:: Extracted material ::

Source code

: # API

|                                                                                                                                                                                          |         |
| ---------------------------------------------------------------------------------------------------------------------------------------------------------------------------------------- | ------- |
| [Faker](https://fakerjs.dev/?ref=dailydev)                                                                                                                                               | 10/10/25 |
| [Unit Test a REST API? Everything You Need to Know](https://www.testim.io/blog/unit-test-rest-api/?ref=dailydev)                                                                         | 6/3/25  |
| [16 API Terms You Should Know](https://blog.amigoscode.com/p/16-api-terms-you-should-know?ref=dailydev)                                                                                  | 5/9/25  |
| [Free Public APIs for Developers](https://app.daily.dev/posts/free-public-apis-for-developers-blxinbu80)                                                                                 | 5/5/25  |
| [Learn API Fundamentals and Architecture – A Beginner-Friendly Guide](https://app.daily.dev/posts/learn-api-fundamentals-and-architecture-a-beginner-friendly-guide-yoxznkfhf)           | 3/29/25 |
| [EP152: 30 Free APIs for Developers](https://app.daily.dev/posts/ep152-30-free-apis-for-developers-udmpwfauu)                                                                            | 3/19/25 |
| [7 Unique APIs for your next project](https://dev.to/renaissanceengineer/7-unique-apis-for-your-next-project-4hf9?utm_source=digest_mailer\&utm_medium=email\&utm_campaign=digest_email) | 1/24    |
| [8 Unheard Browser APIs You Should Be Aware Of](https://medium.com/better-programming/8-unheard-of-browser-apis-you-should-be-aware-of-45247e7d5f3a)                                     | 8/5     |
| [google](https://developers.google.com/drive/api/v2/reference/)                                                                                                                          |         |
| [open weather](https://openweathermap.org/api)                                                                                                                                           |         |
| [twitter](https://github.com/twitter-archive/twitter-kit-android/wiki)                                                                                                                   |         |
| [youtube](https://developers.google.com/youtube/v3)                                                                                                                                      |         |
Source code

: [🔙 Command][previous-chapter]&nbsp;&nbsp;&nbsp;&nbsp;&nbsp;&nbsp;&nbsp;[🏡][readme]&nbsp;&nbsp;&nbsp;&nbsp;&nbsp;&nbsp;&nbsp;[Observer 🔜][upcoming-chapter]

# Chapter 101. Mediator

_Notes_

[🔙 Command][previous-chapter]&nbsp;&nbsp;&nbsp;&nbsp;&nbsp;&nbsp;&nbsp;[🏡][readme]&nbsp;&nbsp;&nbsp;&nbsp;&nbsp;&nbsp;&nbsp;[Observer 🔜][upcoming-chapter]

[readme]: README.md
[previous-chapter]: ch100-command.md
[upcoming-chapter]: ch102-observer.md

:::

*Work instruction:*
Only the lines containing "should" are needed; copy each of them from the data.

*Reply:*
| [16 API Terms You Should Know](https://blog.amigoscode.com/p/16-api-terms-you-should-know?ref=dailydev)                                                                                  | 5/9/25  |
| [8 Unheard Browser APIs You Should Be Aware Of](https://medium.com/better-programming/8-unheard-of-browser-apis-you-should-be-aware-of-45247e7d5f3a)                                     | 8/5     |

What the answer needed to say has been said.